« Laissez les femmes accéder à leurs stades » : des appels ont émergé depuis mardi en Iran pour que les femmes puissent accéder aux gradins lors de matches de football masculin, à l’occasion de la présence de députées pour Iran-Syrie.

Cette rencontre disputée mardi soir dans le stade Azadi de Téhéran restera dans les mémoires en raison du but égalisateur de dernière minute permettant à l’équipe syrienne de rêver à une participation au Mondial-2018, alors que le pays est déchiré par la guerre depuis six ans.

Mais il le restera aussi en raison de la présence d’au moins deux députées, une première s’agissant du football pour les femmes iraniennes -les étrangères sont généralement autorisées- depuis la révolution islamique de 1979.

Mercredi, l’agence Isna a fait état du piratage du site internet du stade, un bandeau sur la page d’accueil affichant pendant plusieurs heures: « Laissez les femmes iraniennes accéder à leurs stades ».

La veille, l’autorisation spéciale d’accès au stade pour Iran-Syrie avait été accordée aux femmes parlementaires par le ministère des Sports, à la demande de la députée Tayebeh Siavoshi.

« C’était la première fois que je venais au stade Azadi pour regarder un match et (…) les femmes peuvent revendiquer ce droit », a par la suite commenté Mme Siavoshi, citée par l’agence Isna.

Les médias iraniens ont aussi montré des images des supportrices syriennes qui assistaient au match, arborant notamment des drapeaux syriens et des drapeaux du Hezbollah libanais.

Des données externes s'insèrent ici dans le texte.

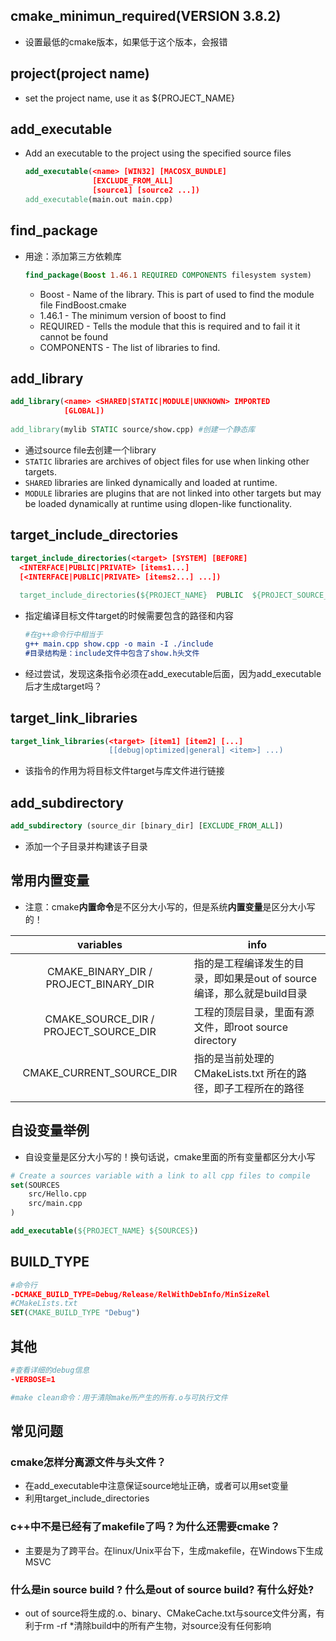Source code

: ## cmake_minimun_required(VERSION 3.8.2)

-   设置最低的cmake版本，如果低于这个版本，会报错

## project(project name)

-   set the project name, use it as ${PROJECT_NAME}

## add_executable

-   Add an executable to the project using the specified source files

    ```cmake
    add_executable(<name> [WIN32] [MACOSX_BUNDLE]
                   [EXCLUDE_FROM_ALL]
                   [source1] [source2 ...])
    add_executable(main.out main.cpp)
    ```

## find_package

- 用途：添加第三方依赖库

  ```cmake
  find_package(Boost 1.46.1 REQUIRED COMPONENTS filesystem system) 
  ```

  - Boost - Name of the library. This is part of used to find the module file FindBoost.cmake
  - 1.46.1 - The minimum version of boost to find
  - REQUIRED - Tells the module that this is required and to fail it it cannot be found
  - COMPONENTS - The list of libraries to find.

## add_library

```cmake
add_library(<name> <SHARED|STATIC|MODULE|UNKNOWN> IMPORTED
            [GLOBAL])
            
add_library(mylib STATIC source/show.cpp) #创建一个静态库
```

- 通过source file去创建一个library
-   `STATIC` libraries are archives of object files for use when linking other targets.
-  `SHARED` libraries are linked dynamically and loaded at runtime.  
- `MODULE` libraries are plugins that are not linked into other targets but may be loaded dynamically at runtime using dlopen-like functionality.

## target_include_directories

```cmake
target_include_directories(<target> [SYSTEM] [BEFORE]
  <INTERFACE|PUBLIC|PRIVATE> [items1...]
  [<INTERFACE|PUBLIC|PRIVATE> [items2...] ...])
  
  target_include_directories(${PROJECT_NAME}  PUBLIC  ${PROJECT_SOURCE_DIR}/include)
```

- 指定编译目标文件target的时候需要包含的路径和内容

  ```cmake
  #在g++命令行中相当于
  g++ main.cpp show.cpp -o main -I ./include
  #目录结构是：include文件中包含了show.h头文件
  ```

  

- 经过尝试，发现这条指令必须在add_executable后面，因为add_executable后才生成target吗？

## target_link_libraries

```cmake
target_link_libraries(<target> [item1] [item2] [...]
                      [[debug|optimized|general] <item>] ...)
```

- 该指令的作用为将目标文件target与库文件进行链接

## add_subdirectory

```cmake
add_subdirectory (source_dir [binary_dir] [EXCLUDE_FROM_ALL])
```

- 添加一个子目录并构建该子目录

## 常用内置变量

-   注意：cmake**内置命令**是不区分大小写的，但是系统**内置变量**是区分大小写的！

|               variables               | info                                                         |
| :-----------------------------------: | ------------------------------------------------------------ |
| CMAKE_BINARY_DIR / PROJECT_BINARY_DIR | 指的是工程编译发生的目录，即如果是out of source编译，那么就是build目录 |
| CMAKE_SOURCE_DIR / PROJECT_SOURCE_DIR | 工程的顶层目录，里面有源文件，即root source directory        |
|       CMAKE_CURRENT_SOURCE_DIR        | 指的是当前处理的 CMakeLists.txt 所在的路径，即子工程所在的路径 |
|                                       |                                                              |

## 自设变量举例

-   自设变量是区分大小写的！换句话说，cmake里面的所有变量都区分大小写

```cmake
# Create a sources variable with a link to all cpp files to compile
set(SOURCES
    src/Hello.cpp
    src/main.cpp
)

add_executable(${PROJECT_NAME} ${SOURCES})
```

## BUILD_TYPE

```cmake
#命令行
-DCMAKE_BUILD_TYPE=Debug/Release/RelWithDebInfo/MinSizeRel
#CMakeLists.txt
SET(CMAKE_BUILD_TYPE "Debug")
```

## 其他

```cmake
#查看详细的debug信息
-VERBOSE=1

#make clean命令：用于清除make所产生的所有.o与可执行文件
```



## 常见问题

### cmake怎样分离源文件与头文件？

- 在add_executable中注意保证source地址正确，或者可以用set变量
- 利用target_include_directories

### c++中不是已经有了makefile了吗？为什么还需要cmake？

- 主要是为了跨平台。在linux/Unix平台下，生成makefile，在Windows下生成MSVC

### 什么是in source build ? 什么是out of source build? 有什么好处?

- out of source将生成的.o、binary、CMakeCache.txt与source文件分离，有利于rm -rf *清除build中的所有产生物，对source没有任何影响



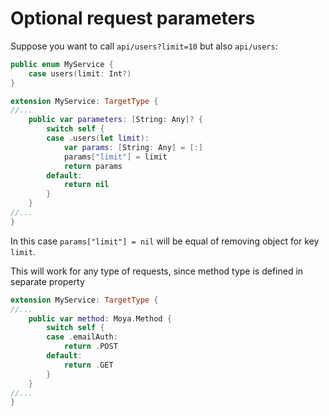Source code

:Optional request parameters
===========================

Suppose you want to call `api/users?limit=10` but also `api/users`:

```swift
public enum MyService {
	case users(limit: Int?)
}

extension MyService: TargetType {
//...
	public var parameters: [String: Any]? {
	    switch self {
	    case .users(let limit):
	        var params: [String: Any] = [:]
	        params["limit"] = limit
	        return params
        default:
            return nil
        }
    }
//...
}
```

In this case `params["limit"] = nil` will be equal of removing object for key `limit`.

This will work for any type of requests, since method type is defined in separate property

```swift
extension MyService: TargetType {
//...
    public var method: Moya.Method {
        switch self {
        case .emailAuth:
            return .POST
        default:
            return .GET
        }
    }
//...
}
```
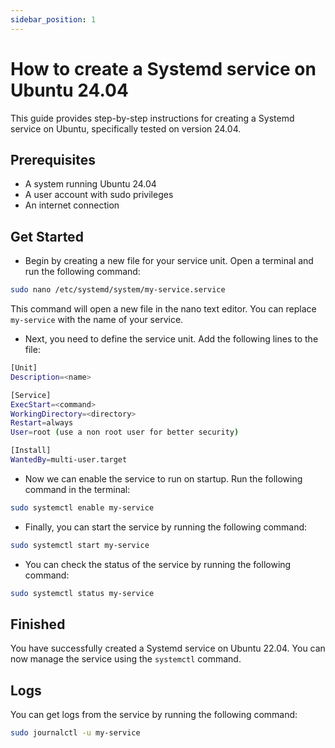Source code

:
 ```yaml
---
sidebar_position: 1
---
```


# How to create a Systemd service on Ubuntu 24.04

This guide provides step-by-step instructions for creating a Systemd service on Ubuntu, specifically tested on version 24.04.

## Prerequisites

- A system running Ubuntu 24.04
- A user account with sudo privileges
- An internet connection

## Get Started

- Begin by creating a new file for your service unit. Open a terminal and run the following command:

```bash
sudo nano /etc/systemd/system/my-service.service
```

This command will open a new file in the nano text editor. You can replace `my-service` with the name of your service.

- Next, you need to define the service unit. Add the following lines to the file:

```bash
[Unit]
Description=<name>

[Service]
ExecStart=<command>
WorkingDirectory=<directory>
Restart=always
User=root (use a non root user for better security)

[Install]
WantedBy=multi-user.target
```

- Now we can enable the service to run on startup. Run the following command in the terminal:

```bash
sudo systemctl enable my-service
```

- Finally, you can start the service by running the following command:

```bash
sudo systemctl start my-service
```

- You can check the status of the service by running the following command:

```bash
sudo systemctl status my-service
```

## Finished

You have successfully created a Systemd service on Ubuntu 22.04. You can now manage the service using the `systemctl` command.

## Logs

You can get logs from the service by running the following command:

```bash
sudo journalctl -u my-service
```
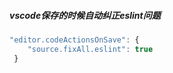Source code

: ##### vscode保存的时候自动纠正eslint问题

```js
"editor.codeActionsOnSave": {
    "source.fixAll.eslint": true
 }
```

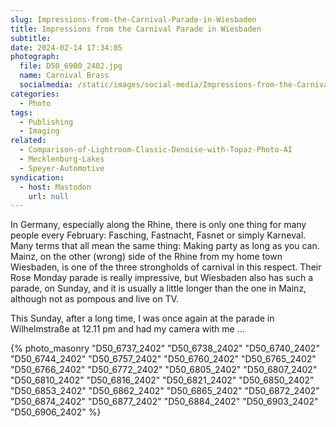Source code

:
 ```yaml
---
slug: Impressions-from-the-Carnival-Parade-in-Wiesbaden
title: Impressions from the Carnival Parade in Wiesbaden
subtitle:
date: 2024-02-14 17:34:05
photograph:
  file: D50_6900_2402.jpg
  name: Carnival Brass
  socialmedia: /static/images/social-media/Impressions-from-the-Carnival-Parade-in-Wiesbaden.png
categories:
  - Photo
tags:
  - Publishing
  - Imaging
related:
  - Comparison-of-Lightroom-Classic-Denoise-with-Topaz-Photo-AI
  - Mecklenburg-Lakes
  - Speyer-Automotive
syndication:
  - host: Mastodon
    url: null
---
```


In Germany, especially along the Rhine, there is only one thing for many people every February: Fasching, Fastnacht, Fasnet or simply Karneval. Many terms that all mean the same thing: Making party as long as you can. Mainz, on the other (wrong) side of the Rhine from my home town Wiesbaden, is one of the three strongholds of carnival in this respect. Their Rose Monday parade is really impressive, but Wiesbaden also has such a parade, on Sunday, and it is usually a little longer than the one in Mainz, although not as pompous and live on TV.

This Sunday, after a long time, I was once again at the parade in Wilhelmstraße at 12.11 pm and had my camera with me ...

<!-- more -->

{% photo_masonry
  "D50_6737_2402"
  "D50_6738_2402"
  "D50_6740_2402"
  "D50_6744_2402"
  "D50_6757_2402"
  "D50_6760_2402"
  "D50_6765_2402"
  "D50_6766_2402"
  "D50_6772_2402"
  "D50_6805_2402"
  "D50_6807_2402"
  "D50_6810_2402"
  "D50_6816_2402"
  "D50_6821_2402"
  "D50_6850_2402"
  "D50_6853_2402"
  "D50_6862_2402"
  "D50_6865_2402"
  "D50_6872_2402"
  "D50_6874_2402"
  "D50_6877_2402"
  "D50_6884_2402"
  "D50_6903_2402"
  "D50_6906_2402"
%}
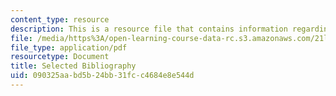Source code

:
 ```yaml
---
content_type: resource
description: This is a resource file that contains information regarding bibliography.
file: /media/https%3A/open-learning-course-data-rc.s3.amazonaws.com/21l-705-major-authors-john-milton-spring-2008/090325aabd5b24bb31fcc4684e8e544d_MIT21L_705S08_bibliogr.pdf
file_type: application/pdf
resourcetype: Document
title: Selected Bibliography
uid: 090325aa-bd5b-24bb-31fc-c4684e8e544d
---
```

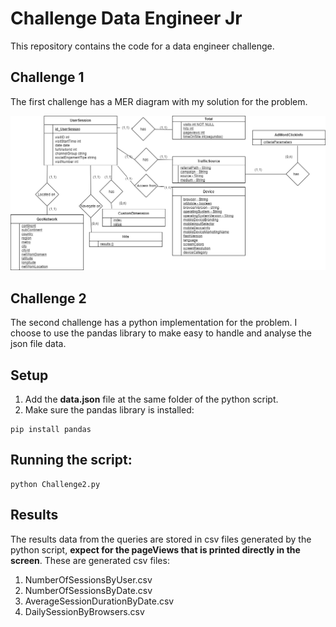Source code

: # Challenge Data Engineer Jr 

This repository contains the code for a data engineer challenge.

## Challenge 1
The first challenge has a MER diagram with my solution for the problem. 

![](https://raw.githubusercontent.com/Leticia-paiva/ChallengeDataEngineerJr/master/Challenge1_MER.png "MER diagram") 

## Challenge 2
The second challenge has a python implementation for the problem.
I choose to use the pandas library to make easy to handle and analyse the json file data.

## Setup
1. Add the **data.json** file at the same folder of the python script.
2. Make sure the pandas library is installed:
```shell 
pip install pandas
```

## Running the script:
```shell 
python Challenge2.py
```

## Results
The results data from the queries are stored in csv files generated by the python script, **expect for the pageViews that is printed directly in the screen**.
These are generated csv files:
1. NumberOfSessionsByUser.csv
2. NumberOfSessionsByDate.csv
3. AverageSessionDurationByDate.csv
4. DailySessionByBrowsers.csv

Fait rare, un présentateur de la télévision d’Etat a déploré en direct l’absence de supportrices iraniennes, en estimant qu’elles « pourraient aussi être présentes avec certains arrangements ».

Les femmes iraniennes ne sont pas autorisées à assister dans les stades à des matchs de football masculins, sport le plus populaire en Iran. Quand il s’agit de foot féminin, ce sont les hommes qui ne peuvent y assister.

‘Familles’

Tayebeh Siavoshi a perçu positivement l’invitation faite aux députées, considérant qu’elle constituait un progrès.

« Je pense que nous devrions faire entendre nos revendications via les canaux appropriés. J’ai été au stade justement pour cela », a-t-elle plaidé auprès du journal Etahmad.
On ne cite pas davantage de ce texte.